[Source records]
##############################

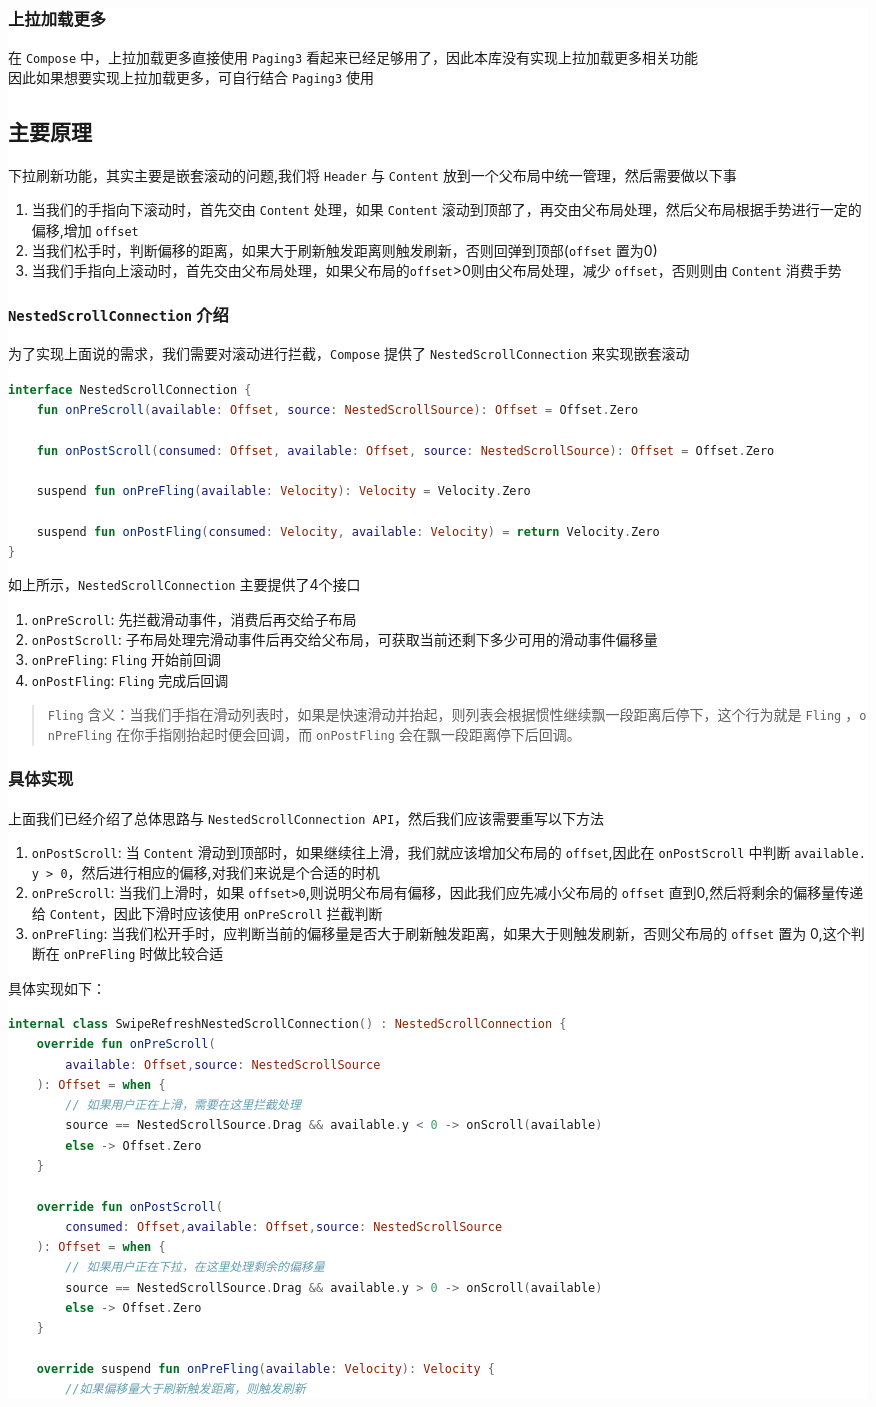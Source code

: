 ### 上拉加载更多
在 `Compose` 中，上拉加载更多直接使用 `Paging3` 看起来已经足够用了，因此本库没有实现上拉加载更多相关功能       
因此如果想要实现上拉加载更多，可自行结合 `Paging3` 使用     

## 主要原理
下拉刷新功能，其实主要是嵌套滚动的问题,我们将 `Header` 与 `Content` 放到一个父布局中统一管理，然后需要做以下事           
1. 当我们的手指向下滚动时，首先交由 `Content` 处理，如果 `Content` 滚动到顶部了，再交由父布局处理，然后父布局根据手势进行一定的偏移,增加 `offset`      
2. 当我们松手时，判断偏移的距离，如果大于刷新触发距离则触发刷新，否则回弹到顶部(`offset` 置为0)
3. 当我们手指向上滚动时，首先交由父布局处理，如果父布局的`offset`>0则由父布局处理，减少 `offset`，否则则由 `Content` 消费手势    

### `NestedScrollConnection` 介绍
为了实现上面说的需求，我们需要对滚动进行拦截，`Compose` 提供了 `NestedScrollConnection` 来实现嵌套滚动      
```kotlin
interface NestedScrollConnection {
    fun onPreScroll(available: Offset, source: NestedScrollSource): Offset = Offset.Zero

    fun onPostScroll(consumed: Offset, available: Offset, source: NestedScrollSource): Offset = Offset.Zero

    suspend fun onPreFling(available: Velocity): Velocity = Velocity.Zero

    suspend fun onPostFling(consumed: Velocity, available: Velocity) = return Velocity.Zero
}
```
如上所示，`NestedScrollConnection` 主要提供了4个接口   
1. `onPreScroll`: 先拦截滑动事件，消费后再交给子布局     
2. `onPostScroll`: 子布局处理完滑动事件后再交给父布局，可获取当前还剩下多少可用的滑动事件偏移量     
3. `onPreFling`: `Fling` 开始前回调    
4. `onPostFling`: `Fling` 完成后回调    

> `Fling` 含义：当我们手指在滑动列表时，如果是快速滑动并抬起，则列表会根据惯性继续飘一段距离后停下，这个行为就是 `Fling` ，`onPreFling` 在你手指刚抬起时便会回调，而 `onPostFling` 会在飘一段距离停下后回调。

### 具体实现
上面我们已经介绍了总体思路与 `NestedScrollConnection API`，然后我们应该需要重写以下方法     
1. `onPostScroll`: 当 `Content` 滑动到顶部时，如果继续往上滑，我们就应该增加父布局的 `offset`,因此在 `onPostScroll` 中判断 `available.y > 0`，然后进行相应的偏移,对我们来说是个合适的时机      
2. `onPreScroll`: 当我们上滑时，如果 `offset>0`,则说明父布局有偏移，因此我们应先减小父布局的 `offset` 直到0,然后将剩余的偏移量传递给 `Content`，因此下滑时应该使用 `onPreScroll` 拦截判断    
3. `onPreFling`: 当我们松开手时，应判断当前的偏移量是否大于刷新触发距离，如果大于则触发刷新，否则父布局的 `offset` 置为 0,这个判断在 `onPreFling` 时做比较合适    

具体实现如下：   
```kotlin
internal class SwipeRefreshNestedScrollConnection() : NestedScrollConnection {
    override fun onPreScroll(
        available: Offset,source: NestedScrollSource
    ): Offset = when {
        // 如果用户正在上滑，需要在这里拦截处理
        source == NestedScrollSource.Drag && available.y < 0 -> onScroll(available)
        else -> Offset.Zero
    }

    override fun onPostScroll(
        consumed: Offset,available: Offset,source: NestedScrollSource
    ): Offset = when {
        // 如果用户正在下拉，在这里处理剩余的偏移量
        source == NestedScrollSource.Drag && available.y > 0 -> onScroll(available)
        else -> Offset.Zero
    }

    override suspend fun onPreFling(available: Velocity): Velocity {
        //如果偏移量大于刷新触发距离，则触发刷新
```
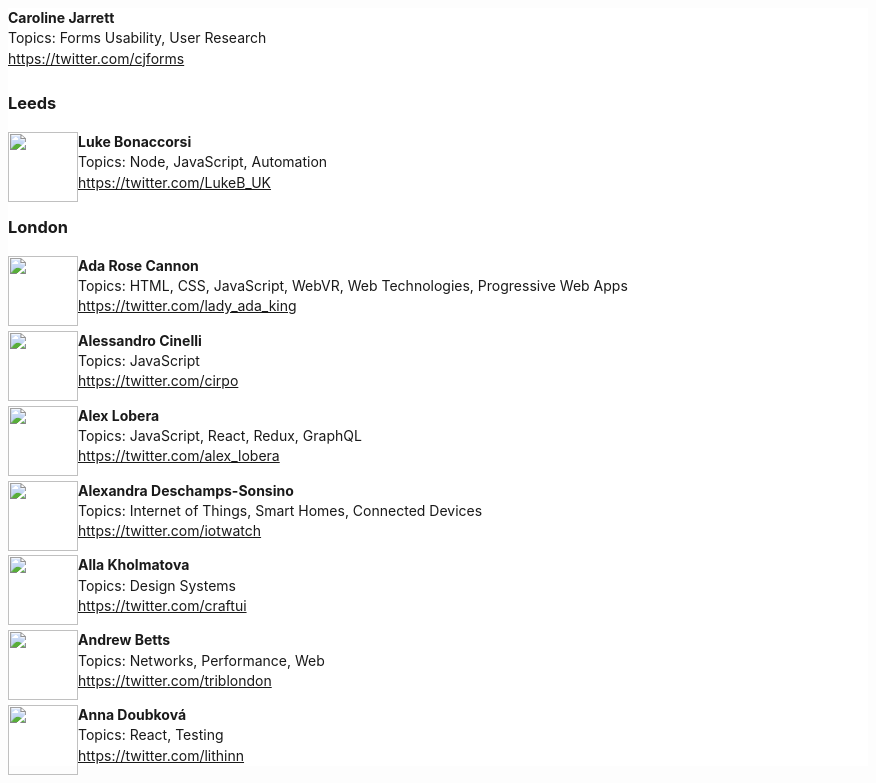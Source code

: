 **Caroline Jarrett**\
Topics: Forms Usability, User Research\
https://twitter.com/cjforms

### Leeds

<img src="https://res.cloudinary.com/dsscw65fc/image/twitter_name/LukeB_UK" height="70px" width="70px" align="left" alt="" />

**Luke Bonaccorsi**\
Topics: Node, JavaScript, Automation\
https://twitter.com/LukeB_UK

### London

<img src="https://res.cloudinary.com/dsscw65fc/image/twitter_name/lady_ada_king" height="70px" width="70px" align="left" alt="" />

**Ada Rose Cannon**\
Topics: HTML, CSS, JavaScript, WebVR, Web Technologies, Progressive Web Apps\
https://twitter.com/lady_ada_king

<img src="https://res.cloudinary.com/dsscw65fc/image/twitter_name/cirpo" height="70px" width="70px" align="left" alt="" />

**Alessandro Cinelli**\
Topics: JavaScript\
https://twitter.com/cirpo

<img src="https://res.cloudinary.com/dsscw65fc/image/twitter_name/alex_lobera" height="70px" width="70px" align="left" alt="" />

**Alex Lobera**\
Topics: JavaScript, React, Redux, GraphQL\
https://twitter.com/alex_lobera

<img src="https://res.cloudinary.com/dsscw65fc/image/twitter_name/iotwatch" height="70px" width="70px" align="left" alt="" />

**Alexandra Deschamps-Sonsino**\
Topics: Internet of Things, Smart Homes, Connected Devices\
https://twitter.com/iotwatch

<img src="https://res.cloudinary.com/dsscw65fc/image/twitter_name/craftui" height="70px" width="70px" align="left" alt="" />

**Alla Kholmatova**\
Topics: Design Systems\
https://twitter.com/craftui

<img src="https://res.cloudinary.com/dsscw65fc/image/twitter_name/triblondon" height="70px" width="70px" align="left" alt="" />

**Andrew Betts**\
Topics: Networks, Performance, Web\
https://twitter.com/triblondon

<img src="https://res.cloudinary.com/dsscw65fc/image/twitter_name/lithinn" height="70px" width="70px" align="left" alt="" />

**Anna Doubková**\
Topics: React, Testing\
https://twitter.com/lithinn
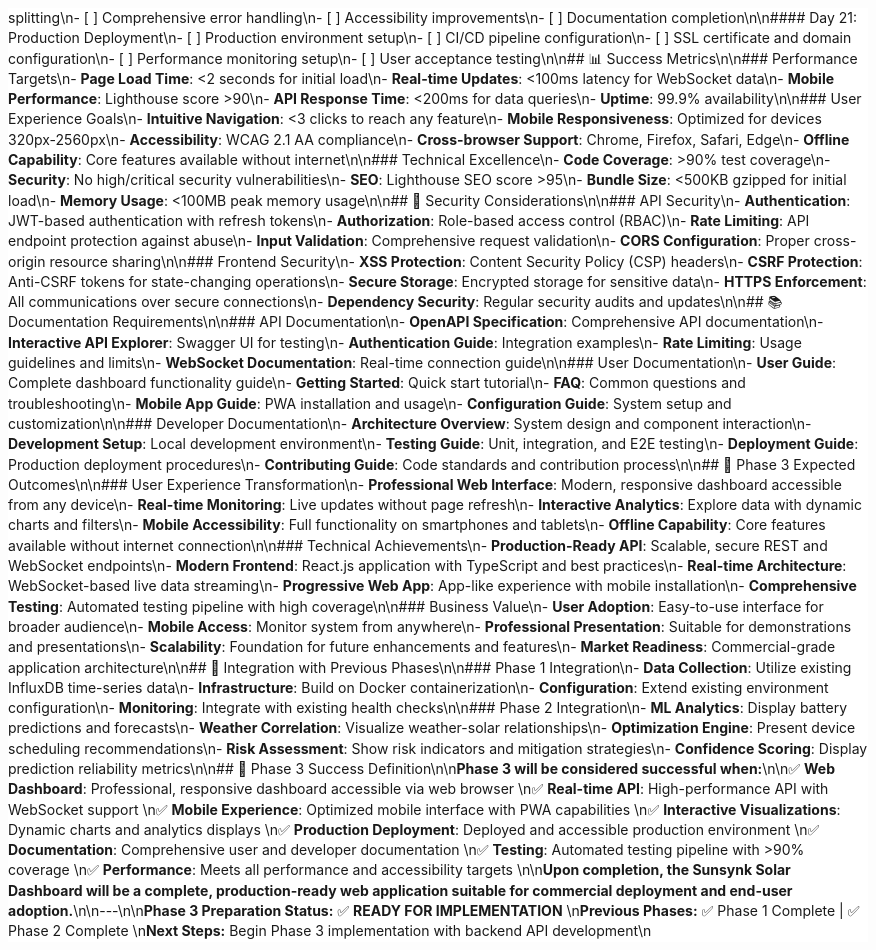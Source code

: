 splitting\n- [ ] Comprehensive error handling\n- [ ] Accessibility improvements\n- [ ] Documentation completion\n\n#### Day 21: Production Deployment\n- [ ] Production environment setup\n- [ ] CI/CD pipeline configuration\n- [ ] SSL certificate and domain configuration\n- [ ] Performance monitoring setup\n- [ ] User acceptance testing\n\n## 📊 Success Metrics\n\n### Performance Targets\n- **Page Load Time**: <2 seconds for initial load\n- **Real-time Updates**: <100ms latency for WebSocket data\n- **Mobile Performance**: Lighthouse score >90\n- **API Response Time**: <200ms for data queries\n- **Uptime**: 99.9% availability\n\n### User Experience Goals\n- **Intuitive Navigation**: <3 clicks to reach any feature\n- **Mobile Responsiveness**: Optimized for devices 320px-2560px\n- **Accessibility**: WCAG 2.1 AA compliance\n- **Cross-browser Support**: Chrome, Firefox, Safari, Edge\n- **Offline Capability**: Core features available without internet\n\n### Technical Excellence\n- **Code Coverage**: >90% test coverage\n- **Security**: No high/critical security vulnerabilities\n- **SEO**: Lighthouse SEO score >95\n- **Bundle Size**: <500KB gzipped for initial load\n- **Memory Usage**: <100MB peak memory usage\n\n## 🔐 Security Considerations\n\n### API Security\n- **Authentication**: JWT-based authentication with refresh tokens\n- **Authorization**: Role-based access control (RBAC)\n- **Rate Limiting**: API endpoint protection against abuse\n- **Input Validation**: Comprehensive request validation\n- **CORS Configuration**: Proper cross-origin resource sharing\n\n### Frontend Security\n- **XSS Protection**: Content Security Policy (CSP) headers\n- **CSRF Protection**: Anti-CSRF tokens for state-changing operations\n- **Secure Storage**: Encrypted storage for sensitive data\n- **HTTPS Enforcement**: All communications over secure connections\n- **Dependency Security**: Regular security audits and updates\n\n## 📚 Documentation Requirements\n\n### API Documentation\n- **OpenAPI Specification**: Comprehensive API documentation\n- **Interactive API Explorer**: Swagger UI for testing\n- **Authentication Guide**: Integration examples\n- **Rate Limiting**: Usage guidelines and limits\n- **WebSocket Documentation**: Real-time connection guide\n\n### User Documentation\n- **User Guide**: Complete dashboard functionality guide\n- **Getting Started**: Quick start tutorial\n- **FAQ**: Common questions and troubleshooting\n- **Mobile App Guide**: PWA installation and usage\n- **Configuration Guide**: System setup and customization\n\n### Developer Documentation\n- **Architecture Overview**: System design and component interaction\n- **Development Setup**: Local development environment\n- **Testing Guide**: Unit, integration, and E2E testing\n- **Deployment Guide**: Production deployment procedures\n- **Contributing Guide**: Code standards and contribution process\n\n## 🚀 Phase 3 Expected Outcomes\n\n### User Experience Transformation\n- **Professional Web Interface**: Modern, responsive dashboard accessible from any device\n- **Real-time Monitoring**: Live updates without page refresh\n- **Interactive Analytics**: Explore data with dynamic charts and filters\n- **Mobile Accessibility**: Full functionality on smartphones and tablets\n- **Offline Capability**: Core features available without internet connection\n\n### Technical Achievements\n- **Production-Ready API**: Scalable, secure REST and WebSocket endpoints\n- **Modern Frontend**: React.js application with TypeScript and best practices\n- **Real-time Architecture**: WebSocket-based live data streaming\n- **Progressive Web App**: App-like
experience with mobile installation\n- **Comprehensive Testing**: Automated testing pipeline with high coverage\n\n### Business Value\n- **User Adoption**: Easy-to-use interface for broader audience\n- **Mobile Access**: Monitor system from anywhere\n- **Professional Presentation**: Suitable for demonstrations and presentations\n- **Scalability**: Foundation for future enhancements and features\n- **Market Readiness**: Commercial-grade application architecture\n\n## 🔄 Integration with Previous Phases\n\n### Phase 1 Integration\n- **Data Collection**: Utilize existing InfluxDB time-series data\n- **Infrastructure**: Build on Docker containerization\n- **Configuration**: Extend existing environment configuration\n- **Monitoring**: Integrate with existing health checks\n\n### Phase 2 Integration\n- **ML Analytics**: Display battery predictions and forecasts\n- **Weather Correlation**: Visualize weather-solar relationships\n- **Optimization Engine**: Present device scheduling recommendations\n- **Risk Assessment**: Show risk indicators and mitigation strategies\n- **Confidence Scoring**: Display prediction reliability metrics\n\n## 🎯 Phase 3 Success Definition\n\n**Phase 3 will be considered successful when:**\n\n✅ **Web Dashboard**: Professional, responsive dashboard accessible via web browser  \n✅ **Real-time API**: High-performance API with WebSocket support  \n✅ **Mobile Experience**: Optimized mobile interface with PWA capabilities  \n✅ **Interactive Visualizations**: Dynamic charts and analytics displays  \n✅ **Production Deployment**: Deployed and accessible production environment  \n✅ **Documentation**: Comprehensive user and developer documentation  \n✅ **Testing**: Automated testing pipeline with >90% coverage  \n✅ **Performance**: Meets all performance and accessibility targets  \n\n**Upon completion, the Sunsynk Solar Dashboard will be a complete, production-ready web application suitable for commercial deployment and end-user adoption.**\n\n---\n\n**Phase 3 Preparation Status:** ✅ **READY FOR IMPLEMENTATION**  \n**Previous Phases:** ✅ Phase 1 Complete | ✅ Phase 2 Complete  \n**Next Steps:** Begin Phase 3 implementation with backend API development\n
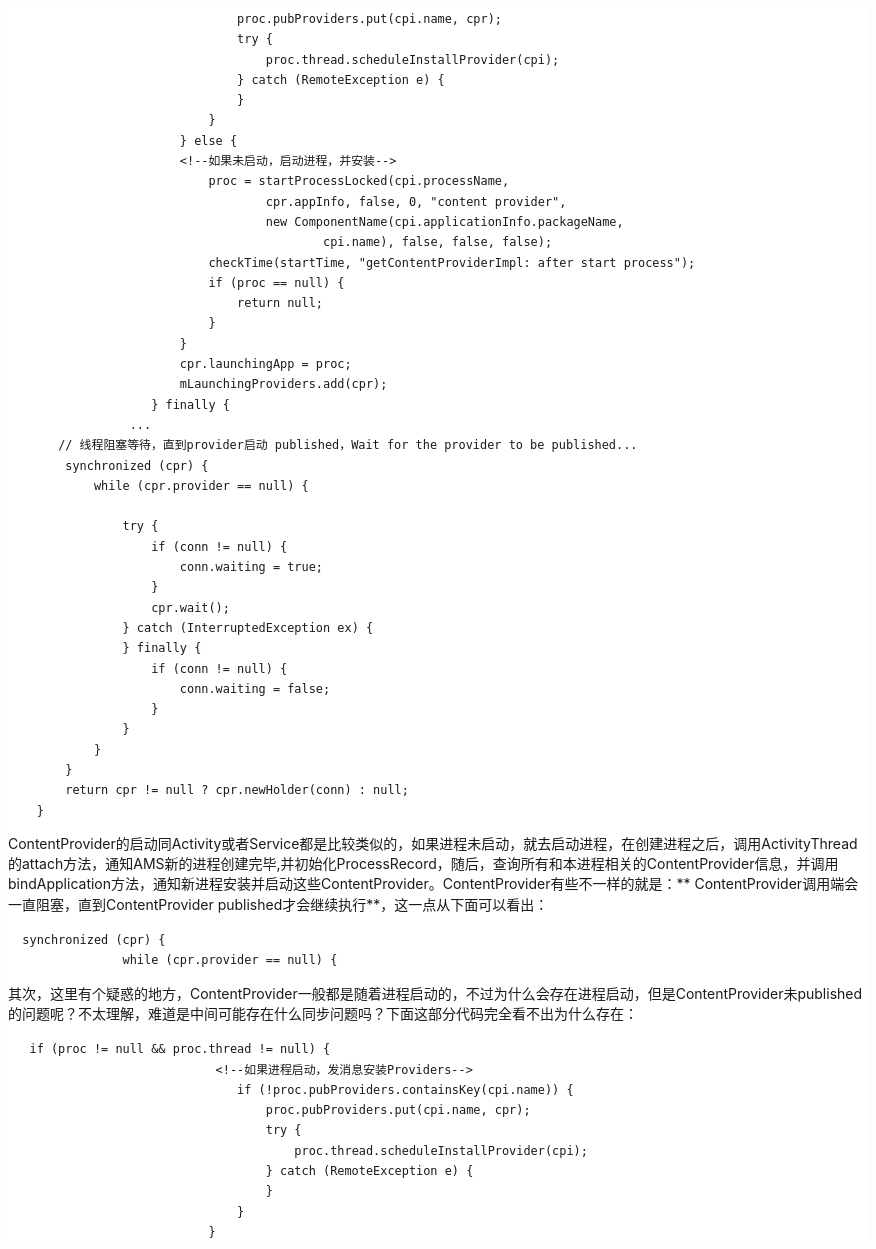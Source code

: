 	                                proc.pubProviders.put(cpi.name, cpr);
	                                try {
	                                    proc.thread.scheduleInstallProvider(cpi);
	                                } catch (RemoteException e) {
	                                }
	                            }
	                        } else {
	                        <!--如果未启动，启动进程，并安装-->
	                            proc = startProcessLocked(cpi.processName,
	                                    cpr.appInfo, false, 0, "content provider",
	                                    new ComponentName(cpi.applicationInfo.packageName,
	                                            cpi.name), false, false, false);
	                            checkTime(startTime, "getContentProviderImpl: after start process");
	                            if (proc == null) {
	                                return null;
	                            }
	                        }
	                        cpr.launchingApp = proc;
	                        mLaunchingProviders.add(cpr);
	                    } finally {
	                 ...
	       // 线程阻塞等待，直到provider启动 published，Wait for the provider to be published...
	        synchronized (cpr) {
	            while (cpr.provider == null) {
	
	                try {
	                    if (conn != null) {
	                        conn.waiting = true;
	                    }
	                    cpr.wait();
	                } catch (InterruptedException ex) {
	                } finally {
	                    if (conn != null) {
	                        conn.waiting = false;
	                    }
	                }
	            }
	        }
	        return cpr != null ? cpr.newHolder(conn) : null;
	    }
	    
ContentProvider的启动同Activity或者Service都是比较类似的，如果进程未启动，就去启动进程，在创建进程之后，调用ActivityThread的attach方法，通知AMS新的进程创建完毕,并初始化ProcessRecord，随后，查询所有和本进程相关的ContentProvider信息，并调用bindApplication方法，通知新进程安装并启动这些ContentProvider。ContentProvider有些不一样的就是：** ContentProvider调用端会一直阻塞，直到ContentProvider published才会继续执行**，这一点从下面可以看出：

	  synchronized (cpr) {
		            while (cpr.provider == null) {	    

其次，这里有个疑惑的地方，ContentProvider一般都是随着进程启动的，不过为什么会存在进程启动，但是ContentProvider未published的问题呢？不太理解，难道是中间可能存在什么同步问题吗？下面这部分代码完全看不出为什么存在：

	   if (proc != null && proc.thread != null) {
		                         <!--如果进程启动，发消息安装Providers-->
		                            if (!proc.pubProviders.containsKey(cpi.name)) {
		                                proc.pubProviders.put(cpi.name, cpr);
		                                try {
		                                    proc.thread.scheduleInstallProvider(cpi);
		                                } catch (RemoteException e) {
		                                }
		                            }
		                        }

##############################

• _AIM OF THE TASK_: Only the lines above from the one with "https://twitter.com/cjforms" through the one with "https://twitter.com/lady_ada_king" should be duplicated, character for character.

• _SOLUTION FOR THIS EXERCISE_:
https://twitter.com/cjforms

### Leeds

<img src="https://res.cloudinary.com/dsscw65fc/image/twitter_name/LukeB_UK" height="70px" width="70px" align="left" alt="" />

**Luke Bonaccorsi**\
Topics: Node, JavaScript, Automation\
https://twitter.com/LukeB_UK

### London

<img src="https://res.cloudinary.com/dsscw65fc/image/twitter_name/lady_ada_king" height="70px" width="70px" align="left" alt="" />

**Ada Rose Cannon**\
Topics: HTML, CSS, JavaScript, WebVR, Web Technologies, Progressive Web Apps\
https://twitter.com/lady_ada_king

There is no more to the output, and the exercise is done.